Actualité publiée il y a 6 mois 1 semaine 1 jour
JAMA
Même après un COVID-19 léger, un patient sur 10 va éprouver des symptômes à long terme, et jusqu’à 8 mois plus tard (Visuel Adobe Stock 100373424)

Même après un COVID-19 léger, un patient sur 10 va éprouver des symptômes à long terme, et jusqu’à 8 mois plus tard conclut cette étude épidémiologique, menée par une équipe de l’Institut Karolinska. Alors que la « 3è vague » submerge les hôpitaux, les études s’accumulent pour révéler la prévalence élevée de ces formes longues, avec des conséquences importantes pour les systèmes de santé. Ces données, publiées dans le Journal of the American Medical Association (JAMA) prolongent encore la période symptomatique, désormais associée à toutes les formes de la maladie, même au COVID léger.  

 

Les auteurs principaux, Charlotte Thålin et Sebastian Havervall à l'Hôpital de Danderyd et de l'Institut Karolinska soulignent que ces symptômes persistants modérés à sévères sont perçus unanimement par les patients comme ayant un impact négatif sur leur vie professionnelle, sociale ou familiale. Parmi ces symptômes à long terme, plus fréquents figurent l’anosmie (perte d’odorat), la dysgueusie (perte de goût) et une grande fatigue.

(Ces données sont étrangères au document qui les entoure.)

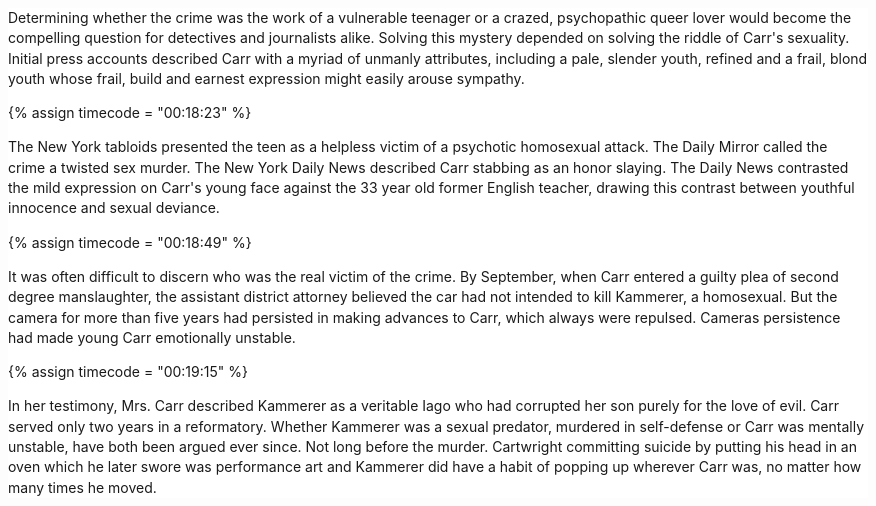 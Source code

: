 <compare>
<james {% include timecode %}>

Determining whether the crime was the work of a vulnerable teenager or a crazed, psychopathic queer lover would become the compelling question for detectives and journalists alike. Solving this mystery depended on solving the riddle of Carr's sexuality. Initial press accounts described Carr with a myriad of unmanly attributes, including a pale, slender youth, refined and a frail, blond youth whose frail, build and earnest expression might easily arouse sympathy.

</james>
<from></from>
</compare>

{% assign timecode = "00:18:23" %}

<compare>
<james {% include timecode %}>

The New York tabloids presented the teen as a helpless victim of a psychotic homosexual attack. The Daily Mirror called the crime a twisted sex murder. The New York Daily News described Carr stabbing as an honor slaying. The Daily News contrasted the mild expression on Carr's young face against the 33 year old former English teacher, drawing this contrast between youthful innocence and sexual deviance.

</james>
<from></from>
</compare>

{% assign timecode = "00:18:49" %}

<compare>
<james {% include timecode %}>

It was often difficult to discern who was the real victim of the crime. By September, when Carr entered a guilty plea of second degree manslaughter, the assistant district attorney believed the car had not intended to kill Kammerer, a homosexual. But the camera for more than five years had persisted in making advances to Carr, which always were repulsed. Cameras persistence had made young Carr emotionally unstable.

</james>
<from></from>
</compare>

{% assign timecode = "00:19:15" %}

<compare>
<james {% include timecode %}>

In her testimony, Mrs. Carr described Kammerer as a veritable Iago who had corrupted her son purely for the love of evil. Carr served only two years in a reformatory. Whether Kammerer was a sexual predator, murdered in self-defense or Carr was mentally unstable, have both been argued ever since. Not long before the murder. Cartwright committing suicide by putting his head in an oven which he later swore was performance art and Kammerer did have a habit of popping up wherever Carr was, no matter how many times he moved.

</james>
<from></from>
</compare>
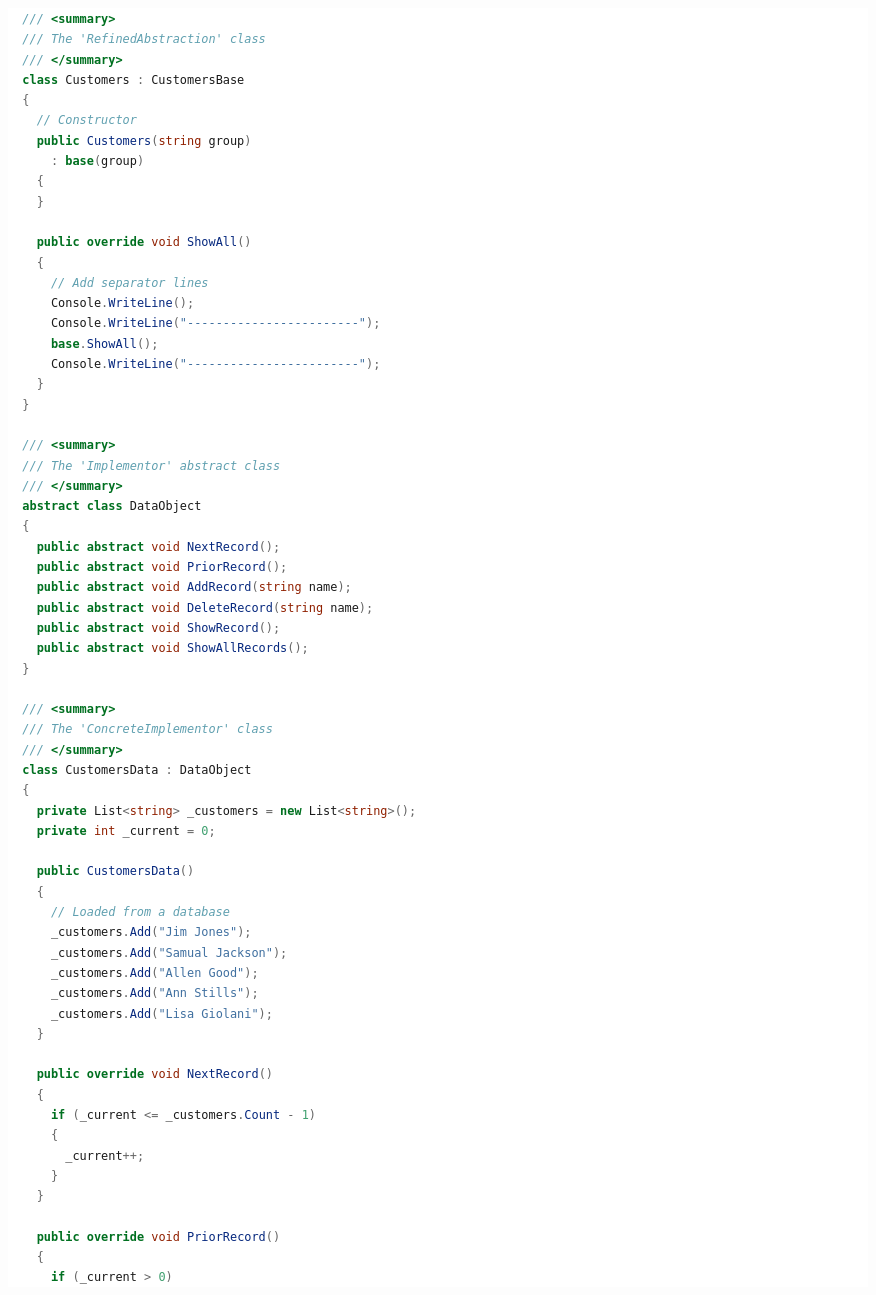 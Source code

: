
 ```c#
  /// <summary>
  /// The 'RefinedAbstraction' class
  /// </summary>
  class Customers : CustomersBase
  {
    // Constructor
    public Customers(string group)
      : base(group)
    {
    }
 
    public override void ShowAll()
    {
      // Add separator lines
      Console.WriteLine();
      Console.WriteLine("------------------------");
      base.ShowAll();
      Console.WriteLine("------------------------");
    }
  }
 
  /// <summary>
  /// The 'Implementor' abstract class
  /// </summary>
  abstract class DataObject
  {
    public abstract void NextRecord();
    public abstract void PriorRecord();
    public abstract void AddRecord(string name);
    public abstract void DeleteRecord(string name);
    public abstract void ShowRecord();
    public abstract void ShowAllRecords();
  }
 
  /// <summary>
  /// The 'ConcreteImplementor' class
  /// </summary>
  class CustomersData : DataObject
  {
    private List<string> _customers = new List<string>();
    private int _current = 0;
 
    public CustomersData()
    {
      // Loaded from a database 
      _customers.Add("Jim Jones");
      _customers.Add("Samual Jackson");
      _customers.Add("Allen Good");
      _customers.Add("Ann Stills");
      _customers.Add("Lisa Giolani");
    }
 
    public override void NextRecord()
    {
      if (_current <= _customers.Count - 1)
      {
        _current++;
      }
    }
 
    public override void PriorRecord()
    {
      if (_current > 0)
``` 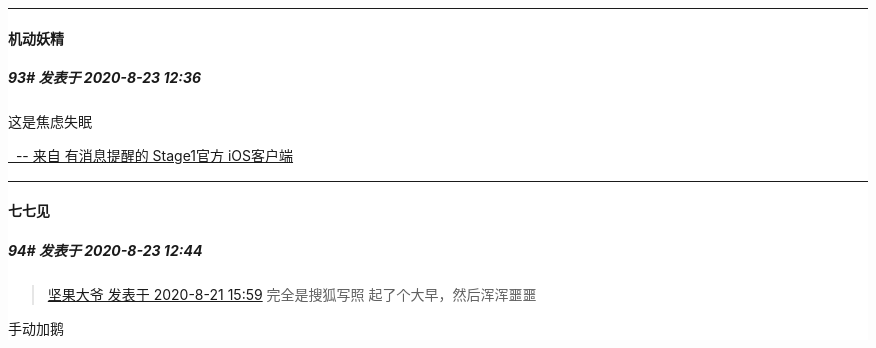 




*****

####  机动妖精  
##### 93#       发表于 2020-8-23 12:36




这是焦虑失眠

[  -- 来自 有消息提醒的 Stage1官方 iOS客户端](https://itunes.apple.com/fi/app/saraba1st/id1221237470?mt=8)







*****

####  七七见  
##### 94#       发表于 2020-8-23 12:44



<blockquote><a href="httphttps://bbs.saraba1st.com/2b/forum.php?mod=redirect&amp;goto=findpost&amp;pid=48507023&amp;ptid=1955774" target="_blank">坚果大爷 发表于 2020-8-21 15:59</a>
完全是搜狐写照 起了个大早，然后浑浑噩噩</blockquote>
手动加鹅





                                               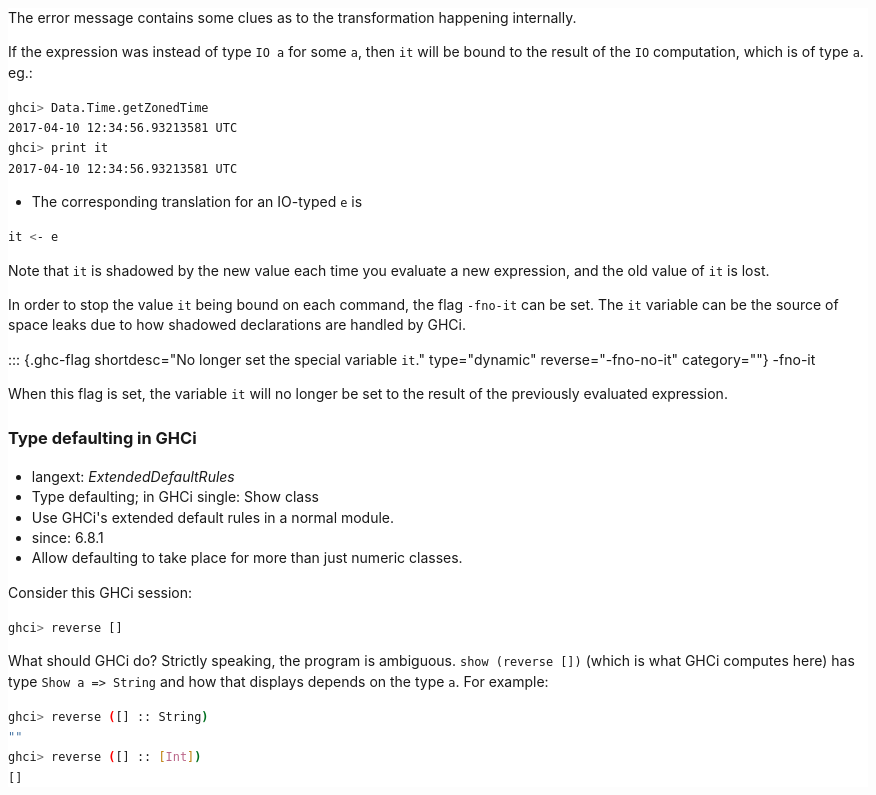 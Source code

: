 The error message contains some clues as to the transformation happening
internally.

If the expression was instead of type `IO a` for some `a`, then `it`
will be bound to the result of the `IO` computation, which is of type
`a`. eg.:

```bash
ghci> Data.Time.getZonedTime
2017-04-10 12:34:56.93213581 UTC
ghci> print it
2017-04-10 12:34:56.93213581 UTC
```

* The corresponding translation for an IO-typed `e` is

```bash
it <- e
```

Note that `it` is shadowed by the new value each time you evaluate a new expression, and the old value of `it` is lost.

In order to stop the value `it` being bound on each command, the flag `-fno-it` can be set. The `it` variable can be the source of space leaks due to how shadowed declarations are handled by GHCi.

::: {.ghc-flag shortdesc="No longer set the special variable `it`." type="dynamic" reverse="-fno-no-it" category=""}
-fno-it

When this flag is set, the variable `it` will no longer be set to the result of the previously evaluated expression.



### Type defaulting in GHCi

- langext: *ExtendedDefaultRules*
- Type defaulting; in GHCi single: Show class
- Use GHCi's extended default rules in a normal module.
- since: 6.8.1
- Allow defaulting to take place for more than just numeric classes.


Consider this GHCi session:

```bash
ghci> reverse []
```

What should GHCi do? Strictly speaking, the program is ambiguous.
`show (reverse [])` (which is what GHCi computes here) has type
`Show a => String` and how that displays depends on the type `a`. For
example:

```bash
ghci> reverse ([] :: String)
""
ghci> reverse ([] :: [Int])
[]
```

COVID léger ne signifie pas COVID court

L’étude Community a été conçue pour suivre l'immunité après un COVID-19. Dans la première phase de l'étude au printemps 2020, des échantillons de sang ont été prélevés chez 2.149 personnels hospitaliers. Environ 19% présentaient alors des anticorps contre le SRAS-CoV-2. Des échantillons de sang ont ensuite été collectés tous les 4 mois et les symptômes éventuels des participants ont été régulièrement suivis par questionnaire. Lors d’un 3è suivi en janvier 2021, l'équipe de recherche a également examiné l’impact des éventuels symptômes sur la performance au travail, la qualité de la vie sociale et familiale, notamment pour les participants qui avaient développé un COVID-19 léger 8 mois plus tôt. Ce groupe de participants composé de 323 professionnels de santé a été comparé à 1.072 professionnels de santé qui n'avaient pas développé de COVID-19 au cours du suivi de l’étude. L’analyse constate que :

 

  • 26% des participants ayant eu le COVID présentent toujours donc 8 mois plus tard au moins, au moins un symptôme modéré à sévère, ce symptôme durant depuis au moins 2 mois ;
  • 11% des participants ayant eu le COVID présentent toujours au moins un symptôme ayant un impact négatif sur la vie professionnelle, sociale ou familiale, symptôme durant depuis au moins 8 mois ;
  • les symptômes à long terme les plus courants sont la perte d'odorat et de goût, la fatigue et les troubles respiratoires.

 

Quels symptômes à long terme ? L’étude conclut donc à la présence fréquente et durable de symptômes à long terme après un COVID-19 léger au sein d’un groupe de participants relativement jeunes et en bonne santé. Si la fatigue et les problèmes respiratoires chez ces participants sont préoccupants, l’étude n’identifie pas une prévalence accrue de symptômes cognitifs tels que la fatigue cérébrale, des problèmes de mémoire et de concentration ou des troubles physiques tels que des douleurs musculaires et articulaires, des palpitations cardiaques ou de la fièvre à long terme.

 

COVID léger ne signifie pas COVID court : bien que les participants aient développé une forme légère de COVID-19, ils ont conservé, pour une proportion relativement importante d’entre eux, des symptômes à long terme ayant un impact significatif sur la qualité de vie.

 

Ces données doivent donc encourager les plus jeunes à respecter les mesures barrières, rappelle le Dr Sebastian Havervall, médecin à l'hôpital Danderyd, chercheur à l’Institut Karolinska et co-auteur de l’étude.

 

Une prochaine analyse des données de l’étude Community est prévue en mai prochain, alors qu'une grande proportion des participants à l'étude devraient avoir été vaccinés.